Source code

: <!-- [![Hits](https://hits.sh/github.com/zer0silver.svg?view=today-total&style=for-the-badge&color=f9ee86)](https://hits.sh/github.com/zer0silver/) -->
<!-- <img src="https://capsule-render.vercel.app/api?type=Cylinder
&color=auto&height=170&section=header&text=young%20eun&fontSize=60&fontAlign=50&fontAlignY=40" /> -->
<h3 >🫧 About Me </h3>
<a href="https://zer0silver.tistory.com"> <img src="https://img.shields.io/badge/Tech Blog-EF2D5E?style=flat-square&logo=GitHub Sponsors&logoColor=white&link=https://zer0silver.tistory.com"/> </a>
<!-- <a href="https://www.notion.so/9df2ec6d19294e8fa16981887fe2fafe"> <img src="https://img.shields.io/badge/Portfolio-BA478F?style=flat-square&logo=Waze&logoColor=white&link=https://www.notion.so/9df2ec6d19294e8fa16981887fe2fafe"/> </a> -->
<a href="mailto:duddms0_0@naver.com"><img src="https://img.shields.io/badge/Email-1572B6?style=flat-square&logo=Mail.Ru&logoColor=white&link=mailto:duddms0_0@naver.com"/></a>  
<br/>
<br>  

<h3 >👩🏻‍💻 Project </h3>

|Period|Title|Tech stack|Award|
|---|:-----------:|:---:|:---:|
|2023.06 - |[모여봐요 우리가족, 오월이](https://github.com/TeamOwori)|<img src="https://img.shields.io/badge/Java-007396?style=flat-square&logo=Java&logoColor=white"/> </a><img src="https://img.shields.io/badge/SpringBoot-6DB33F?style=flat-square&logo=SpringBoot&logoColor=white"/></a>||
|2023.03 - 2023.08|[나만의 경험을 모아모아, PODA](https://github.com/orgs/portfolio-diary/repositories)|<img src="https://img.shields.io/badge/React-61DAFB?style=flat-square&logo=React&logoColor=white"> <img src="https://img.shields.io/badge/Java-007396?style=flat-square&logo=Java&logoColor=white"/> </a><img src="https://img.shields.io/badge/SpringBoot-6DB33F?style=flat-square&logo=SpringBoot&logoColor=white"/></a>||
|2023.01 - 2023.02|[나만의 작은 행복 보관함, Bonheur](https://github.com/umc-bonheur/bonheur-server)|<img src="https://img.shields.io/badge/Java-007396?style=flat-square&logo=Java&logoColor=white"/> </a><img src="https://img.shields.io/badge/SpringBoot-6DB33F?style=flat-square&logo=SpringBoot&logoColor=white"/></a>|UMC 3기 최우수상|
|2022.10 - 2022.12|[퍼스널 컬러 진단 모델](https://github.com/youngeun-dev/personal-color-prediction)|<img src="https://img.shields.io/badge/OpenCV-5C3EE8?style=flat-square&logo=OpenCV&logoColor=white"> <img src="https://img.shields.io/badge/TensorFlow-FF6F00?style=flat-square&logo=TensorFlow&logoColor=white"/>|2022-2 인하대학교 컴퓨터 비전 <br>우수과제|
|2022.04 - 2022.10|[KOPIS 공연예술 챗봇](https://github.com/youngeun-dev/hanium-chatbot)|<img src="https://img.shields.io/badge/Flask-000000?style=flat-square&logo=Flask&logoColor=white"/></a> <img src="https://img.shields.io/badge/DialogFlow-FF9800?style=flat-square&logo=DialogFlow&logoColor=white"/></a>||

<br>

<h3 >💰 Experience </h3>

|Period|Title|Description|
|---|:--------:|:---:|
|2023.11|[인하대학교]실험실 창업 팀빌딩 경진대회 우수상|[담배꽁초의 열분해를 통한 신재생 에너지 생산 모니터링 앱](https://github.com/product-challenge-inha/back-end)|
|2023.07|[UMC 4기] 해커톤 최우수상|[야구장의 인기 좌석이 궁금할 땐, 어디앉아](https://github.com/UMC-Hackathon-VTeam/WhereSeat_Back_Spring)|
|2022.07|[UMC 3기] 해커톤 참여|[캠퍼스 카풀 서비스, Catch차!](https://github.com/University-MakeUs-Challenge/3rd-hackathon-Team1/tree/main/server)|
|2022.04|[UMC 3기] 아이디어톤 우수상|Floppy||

==

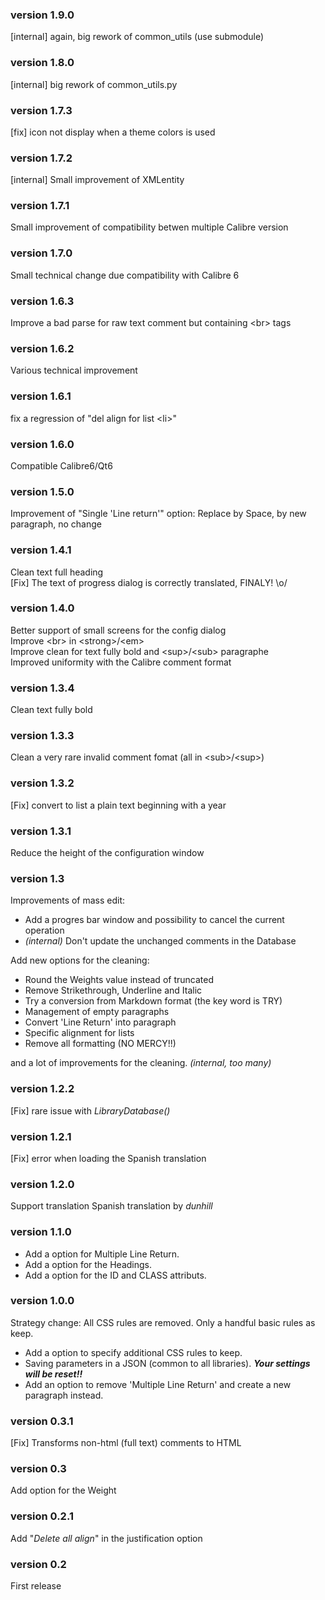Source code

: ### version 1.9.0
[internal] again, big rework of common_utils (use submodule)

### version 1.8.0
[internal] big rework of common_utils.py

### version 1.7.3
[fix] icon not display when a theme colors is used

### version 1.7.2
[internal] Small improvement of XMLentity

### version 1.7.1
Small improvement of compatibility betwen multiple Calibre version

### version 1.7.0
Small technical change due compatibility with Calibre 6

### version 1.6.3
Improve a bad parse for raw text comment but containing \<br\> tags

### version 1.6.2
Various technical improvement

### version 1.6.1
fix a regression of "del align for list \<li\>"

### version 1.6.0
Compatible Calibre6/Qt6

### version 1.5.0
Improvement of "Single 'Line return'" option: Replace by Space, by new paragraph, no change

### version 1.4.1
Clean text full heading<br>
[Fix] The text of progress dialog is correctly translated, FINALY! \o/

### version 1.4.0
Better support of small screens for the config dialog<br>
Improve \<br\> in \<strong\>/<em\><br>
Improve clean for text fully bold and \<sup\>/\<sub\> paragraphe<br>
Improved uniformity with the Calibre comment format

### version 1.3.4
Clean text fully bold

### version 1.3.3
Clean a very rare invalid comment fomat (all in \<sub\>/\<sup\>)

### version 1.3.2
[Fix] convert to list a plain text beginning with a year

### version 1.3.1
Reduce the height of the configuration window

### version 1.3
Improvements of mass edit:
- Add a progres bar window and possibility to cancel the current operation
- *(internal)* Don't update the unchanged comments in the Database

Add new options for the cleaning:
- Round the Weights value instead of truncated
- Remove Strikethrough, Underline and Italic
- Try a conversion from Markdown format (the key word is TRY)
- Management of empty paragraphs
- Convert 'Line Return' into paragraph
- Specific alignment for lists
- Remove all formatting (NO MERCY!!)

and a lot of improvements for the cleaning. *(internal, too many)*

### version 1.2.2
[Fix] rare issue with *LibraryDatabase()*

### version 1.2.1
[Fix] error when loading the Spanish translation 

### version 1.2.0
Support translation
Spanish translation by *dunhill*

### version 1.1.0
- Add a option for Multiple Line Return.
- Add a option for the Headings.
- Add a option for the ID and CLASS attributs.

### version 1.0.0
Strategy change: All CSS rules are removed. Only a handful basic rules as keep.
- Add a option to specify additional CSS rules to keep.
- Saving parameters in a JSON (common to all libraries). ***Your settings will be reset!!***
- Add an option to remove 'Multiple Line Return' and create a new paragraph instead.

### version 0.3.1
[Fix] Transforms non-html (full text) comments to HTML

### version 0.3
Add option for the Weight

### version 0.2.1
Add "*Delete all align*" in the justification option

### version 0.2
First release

...

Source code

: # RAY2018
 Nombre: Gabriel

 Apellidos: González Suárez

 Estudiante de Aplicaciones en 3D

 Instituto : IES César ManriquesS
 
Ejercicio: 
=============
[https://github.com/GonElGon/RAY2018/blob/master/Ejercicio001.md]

_EXERCISE AIM_: Return each line of the listing that holds the string "fully".

_RESPONSE_:
Improve clean for text fully bold and \<sup\>/\<sub\> paragraphe<br>
Clean text fully bold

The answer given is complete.